Structured Extraction of Real World Medical Knowledge using LLMs for Summarization and Search
Edward Kim, Manil Shrestha, Richard Foty, Tom DeLay, Vicki Seyfert-Margolis
TL;DR
The paper addresses the challenge of extracting and organizing real-world medical knowledge from heterogeneous data sources by proposing patient knowledge graphs built from LLM-based entity extraction and grounded to established ontologies (MeSH, SNOMED-CT, RxNORM, HPO). It demonstrates the approach on a large ambulatory care EHR cohort (33.6M patients), showing Dravet syndrome ICD-10 recognition and construction of patient-specific graphs, followed by discovery of BPAN where ground truth was unavailable. The work highlights the evolution of biomedical NLP from rule-based and transformer models to LLMs that enable zero-shot and few-shot extraction, while emphasizing ontology grounding to improve interoperability and search. Overall, the framework enables natural-language data extraction and ontology-grounded search for scalable real-world disease discovery, including rare diseases, with potential for accelerating clinical research design and real-world evidence synthesis.
Abstract
Creation and curation of knowledge graphs can accelerate disease discovery and analysis in real-world data.
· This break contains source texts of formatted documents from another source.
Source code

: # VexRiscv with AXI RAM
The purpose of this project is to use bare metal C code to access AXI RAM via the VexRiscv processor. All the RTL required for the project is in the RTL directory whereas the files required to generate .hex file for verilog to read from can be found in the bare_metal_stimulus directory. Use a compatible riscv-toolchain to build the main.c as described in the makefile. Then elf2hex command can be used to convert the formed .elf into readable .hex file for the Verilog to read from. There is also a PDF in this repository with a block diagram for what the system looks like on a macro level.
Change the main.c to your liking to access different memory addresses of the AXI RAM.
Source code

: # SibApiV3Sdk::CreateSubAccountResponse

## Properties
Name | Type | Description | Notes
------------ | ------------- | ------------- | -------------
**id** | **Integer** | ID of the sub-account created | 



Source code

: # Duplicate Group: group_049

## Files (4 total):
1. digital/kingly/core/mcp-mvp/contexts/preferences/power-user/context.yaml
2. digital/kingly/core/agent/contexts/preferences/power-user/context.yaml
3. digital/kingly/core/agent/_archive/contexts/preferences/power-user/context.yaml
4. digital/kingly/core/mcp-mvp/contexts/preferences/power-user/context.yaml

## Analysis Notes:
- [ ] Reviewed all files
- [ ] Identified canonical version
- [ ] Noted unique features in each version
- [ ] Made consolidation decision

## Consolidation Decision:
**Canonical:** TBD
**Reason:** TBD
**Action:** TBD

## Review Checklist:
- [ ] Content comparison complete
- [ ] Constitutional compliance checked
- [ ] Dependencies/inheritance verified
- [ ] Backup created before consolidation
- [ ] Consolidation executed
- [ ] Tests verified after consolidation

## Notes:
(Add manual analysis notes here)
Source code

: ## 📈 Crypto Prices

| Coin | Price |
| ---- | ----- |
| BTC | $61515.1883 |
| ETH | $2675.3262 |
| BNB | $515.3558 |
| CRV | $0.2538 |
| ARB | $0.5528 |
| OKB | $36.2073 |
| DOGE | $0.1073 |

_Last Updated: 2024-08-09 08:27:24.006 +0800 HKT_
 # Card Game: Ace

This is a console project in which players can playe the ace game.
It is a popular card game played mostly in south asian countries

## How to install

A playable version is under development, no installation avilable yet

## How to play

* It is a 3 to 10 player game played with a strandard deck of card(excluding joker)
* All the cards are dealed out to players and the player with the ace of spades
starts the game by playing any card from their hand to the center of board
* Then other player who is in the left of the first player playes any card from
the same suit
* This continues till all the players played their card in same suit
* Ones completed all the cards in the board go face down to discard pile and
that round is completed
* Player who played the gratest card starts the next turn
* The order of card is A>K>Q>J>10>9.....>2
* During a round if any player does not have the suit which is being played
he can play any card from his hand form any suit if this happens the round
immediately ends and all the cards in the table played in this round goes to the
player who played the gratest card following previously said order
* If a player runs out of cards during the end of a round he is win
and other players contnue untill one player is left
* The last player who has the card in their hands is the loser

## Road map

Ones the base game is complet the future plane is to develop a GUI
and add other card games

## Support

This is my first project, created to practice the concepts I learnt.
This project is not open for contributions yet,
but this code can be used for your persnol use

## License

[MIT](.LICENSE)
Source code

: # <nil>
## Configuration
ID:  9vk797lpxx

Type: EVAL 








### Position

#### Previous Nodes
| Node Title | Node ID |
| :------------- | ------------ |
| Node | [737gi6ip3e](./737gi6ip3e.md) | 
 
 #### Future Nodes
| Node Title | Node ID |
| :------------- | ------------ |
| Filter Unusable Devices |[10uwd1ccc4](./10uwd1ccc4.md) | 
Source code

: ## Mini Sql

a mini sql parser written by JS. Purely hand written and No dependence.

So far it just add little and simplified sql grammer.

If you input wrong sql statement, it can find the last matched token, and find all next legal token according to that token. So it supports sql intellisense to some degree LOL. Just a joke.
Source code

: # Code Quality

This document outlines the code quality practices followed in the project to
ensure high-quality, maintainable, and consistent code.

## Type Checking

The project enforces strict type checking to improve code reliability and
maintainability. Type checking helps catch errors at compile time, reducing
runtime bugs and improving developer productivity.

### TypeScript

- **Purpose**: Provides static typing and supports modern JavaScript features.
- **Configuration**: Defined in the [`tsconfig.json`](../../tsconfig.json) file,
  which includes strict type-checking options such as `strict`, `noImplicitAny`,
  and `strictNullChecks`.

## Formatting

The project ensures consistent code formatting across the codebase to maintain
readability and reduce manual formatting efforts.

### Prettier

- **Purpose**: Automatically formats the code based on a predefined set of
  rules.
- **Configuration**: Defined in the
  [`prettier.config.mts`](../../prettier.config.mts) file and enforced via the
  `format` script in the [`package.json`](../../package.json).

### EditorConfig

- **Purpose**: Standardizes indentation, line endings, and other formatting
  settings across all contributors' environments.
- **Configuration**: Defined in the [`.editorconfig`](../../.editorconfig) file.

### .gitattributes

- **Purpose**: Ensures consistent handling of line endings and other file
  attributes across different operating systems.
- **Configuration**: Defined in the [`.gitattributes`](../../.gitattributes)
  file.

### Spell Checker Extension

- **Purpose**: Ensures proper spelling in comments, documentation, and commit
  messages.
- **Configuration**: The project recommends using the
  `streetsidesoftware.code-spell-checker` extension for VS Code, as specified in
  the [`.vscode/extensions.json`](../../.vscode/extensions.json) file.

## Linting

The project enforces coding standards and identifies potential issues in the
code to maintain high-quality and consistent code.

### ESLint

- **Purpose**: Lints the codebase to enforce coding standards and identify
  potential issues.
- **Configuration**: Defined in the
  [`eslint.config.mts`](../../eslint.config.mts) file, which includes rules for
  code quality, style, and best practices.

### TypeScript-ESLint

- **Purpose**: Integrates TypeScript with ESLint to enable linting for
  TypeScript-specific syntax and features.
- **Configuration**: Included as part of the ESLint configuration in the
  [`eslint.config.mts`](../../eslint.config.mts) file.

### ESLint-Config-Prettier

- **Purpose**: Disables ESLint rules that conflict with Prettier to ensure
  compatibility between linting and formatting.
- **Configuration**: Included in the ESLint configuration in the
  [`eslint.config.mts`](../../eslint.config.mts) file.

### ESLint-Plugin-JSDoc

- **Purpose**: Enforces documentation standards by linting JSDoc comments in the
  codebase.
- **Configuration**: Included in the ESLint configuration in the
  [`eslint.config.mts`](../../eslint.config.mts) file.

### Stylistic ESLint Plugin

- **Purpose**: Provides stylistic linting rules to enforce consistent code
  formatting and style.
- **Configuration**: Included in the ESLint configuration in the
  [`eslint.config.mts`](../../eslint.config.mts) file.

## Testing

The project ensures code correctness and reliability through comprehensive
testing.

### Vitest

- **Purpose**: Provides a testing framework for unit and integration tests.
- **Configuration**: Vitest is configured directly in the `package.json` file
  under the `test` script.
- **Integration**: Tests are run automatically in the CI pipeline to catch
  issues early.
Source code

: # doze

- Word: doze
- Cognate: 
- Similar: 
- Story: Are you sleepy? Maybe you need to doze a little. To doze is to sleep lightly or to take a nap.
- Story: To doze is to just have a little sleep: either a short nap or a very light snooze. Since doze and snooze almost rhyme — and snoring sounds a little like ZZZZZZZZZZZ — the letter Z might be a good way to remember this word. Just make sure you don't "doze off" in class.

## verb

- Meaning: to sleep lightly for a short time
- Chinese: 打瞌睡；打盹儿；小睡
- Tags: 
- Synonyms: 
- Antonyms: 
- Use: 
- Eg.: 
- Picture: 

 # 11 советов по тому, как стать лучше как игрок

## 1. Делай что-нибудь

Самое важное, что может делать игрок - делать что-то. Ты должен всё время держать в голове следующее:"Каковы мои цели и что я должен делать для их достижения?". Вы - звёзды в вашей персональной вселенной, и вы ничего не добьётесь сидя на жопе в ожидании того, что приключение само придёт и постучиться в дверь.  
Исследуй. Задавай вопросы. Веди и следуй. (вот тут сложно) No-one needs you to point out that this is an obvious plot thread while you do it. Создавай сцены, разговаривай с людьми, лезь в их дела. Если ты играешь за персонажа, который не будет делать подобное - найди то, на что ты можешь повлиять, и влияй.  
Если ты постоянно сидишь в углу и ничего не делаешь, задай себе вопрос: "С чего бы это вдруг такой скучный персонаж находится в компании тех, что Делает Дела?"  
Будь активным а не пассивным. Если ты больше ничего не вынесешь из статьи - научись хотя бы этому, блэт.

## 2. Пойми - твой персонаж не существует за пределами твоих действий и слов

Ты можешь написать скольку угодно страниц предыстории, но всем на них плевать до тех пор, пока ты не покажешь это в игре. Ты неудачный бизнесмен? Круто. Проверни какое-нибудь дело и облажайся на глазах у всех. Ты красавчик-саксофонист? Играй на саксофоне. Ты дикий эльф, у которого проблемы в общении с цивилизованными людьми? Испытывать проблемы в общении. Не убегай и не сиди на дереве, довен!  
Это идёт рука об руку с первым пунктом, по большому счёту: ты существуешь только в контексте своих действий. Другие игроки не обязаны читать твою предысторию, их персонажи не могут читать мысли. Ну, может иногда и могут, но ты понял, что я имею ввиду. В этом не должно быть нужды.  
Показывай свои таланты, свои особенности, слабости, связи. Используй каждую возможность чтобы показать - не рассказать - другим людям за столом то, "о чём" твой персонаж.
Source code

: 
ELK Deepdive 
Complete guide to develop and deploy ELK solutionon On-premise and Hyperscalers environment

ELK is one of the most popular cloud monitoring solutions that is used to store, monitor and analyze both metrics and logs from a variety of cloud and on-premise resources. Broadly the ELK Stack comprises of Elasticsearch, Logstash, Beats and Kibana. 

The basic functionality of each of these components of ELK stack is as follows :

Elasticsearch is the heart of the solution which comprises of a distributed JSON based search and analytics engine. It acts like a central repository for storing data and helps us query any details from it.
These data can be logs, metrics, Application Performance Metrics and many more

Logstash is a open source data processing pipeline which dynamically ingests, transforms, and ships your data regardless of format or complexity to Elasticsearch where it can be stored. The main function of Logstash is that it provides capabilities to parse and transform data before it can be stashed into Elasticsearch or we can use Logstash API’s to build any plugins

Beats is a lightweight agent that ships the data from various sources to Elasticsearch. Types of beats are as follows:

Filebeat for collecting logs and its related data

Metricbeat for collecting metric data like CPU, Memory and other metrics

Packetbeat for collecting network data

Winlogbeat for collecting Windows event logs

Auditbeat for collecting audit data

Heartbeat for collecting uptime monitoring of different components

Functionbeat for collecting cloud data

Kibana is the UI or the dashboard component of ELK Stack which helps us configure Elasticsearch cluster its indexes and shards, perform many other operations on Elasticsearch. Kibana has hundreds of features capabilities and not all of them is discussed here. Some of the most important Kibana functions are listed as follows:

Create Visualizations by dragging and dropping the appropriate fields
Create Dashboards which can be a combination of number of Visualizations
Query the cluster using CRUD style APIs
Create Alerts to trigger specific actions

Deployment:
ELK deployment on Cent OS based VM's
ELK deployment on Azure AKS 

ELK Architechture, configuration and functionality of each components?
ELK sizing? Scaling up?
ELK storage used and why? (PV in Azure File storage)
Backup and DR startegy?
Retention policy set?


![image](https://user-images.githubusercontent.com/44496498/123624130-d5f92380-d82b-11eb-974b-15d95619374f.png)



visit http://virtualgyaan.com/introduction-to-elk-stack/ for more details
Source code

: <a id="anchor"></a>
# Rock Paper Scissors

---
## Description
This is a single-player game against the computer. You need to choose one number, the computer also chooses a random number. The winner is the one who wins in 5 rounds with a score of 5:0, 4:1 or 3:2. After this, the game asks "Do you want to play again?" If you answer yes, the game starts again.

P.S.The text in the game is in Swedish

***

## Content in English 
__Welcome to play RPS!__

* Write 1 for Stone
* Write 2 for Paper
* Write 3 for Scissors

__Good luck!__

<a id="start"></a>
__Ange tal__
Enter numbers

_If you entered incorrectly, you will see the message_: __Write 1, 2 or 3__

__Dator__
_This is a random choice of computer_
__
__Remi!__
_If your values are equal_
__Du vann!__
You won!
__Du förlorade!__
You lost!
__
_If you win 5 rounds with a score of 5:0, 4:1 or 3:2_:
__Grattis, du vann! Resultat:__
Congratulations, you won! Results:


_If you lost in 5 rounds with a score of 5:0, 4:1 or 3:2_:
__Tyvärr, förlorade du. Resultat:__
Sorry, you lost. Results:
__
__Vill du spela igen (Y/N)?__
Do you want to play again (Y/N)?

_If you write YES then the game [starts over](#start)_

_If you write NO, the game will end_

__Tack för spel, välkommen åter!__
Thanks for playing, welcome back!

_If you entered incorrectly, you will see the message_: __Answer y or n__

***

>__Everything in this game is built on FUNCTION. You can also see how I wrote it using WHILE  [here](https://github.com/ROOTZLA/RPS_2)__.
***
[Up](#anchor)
While disease ontologies aid in biological data annotation, codified categories (SNOMED-CT, ICD10, CPT) may not capture patient condition nuances or rare diseases. Multiple disease definitions across data sources complicate ontology mapping and disease clustering. We propose creating patient knowledge graphs using large language model extraction techniques, allowing data extraction via natural language rather than rigid ontological hierarchies. Our method maps to existing ontologies (MeSH, SNOMED-CT, RxNORM, HPO) to ground extracted entities. Using a large ambulatory care EHR database with 33.6M patients, we demonstrate our method through the patient search for Dravet syndrome, which received ICD10 recognition in October 2020. We describe our construction of patient-specific knowledge graphs and symptom-based patient searches. Using confirmed Dravet syndrome ICD10 codes as ground truth, we employ LLM-based entity extraction to characterize patients in grounded ontologies. We then apply this method to identify Beta-propeller protein-associated neurodegeneration (BPAN) patients, demonstrating real-world discovery where no ground truth exists.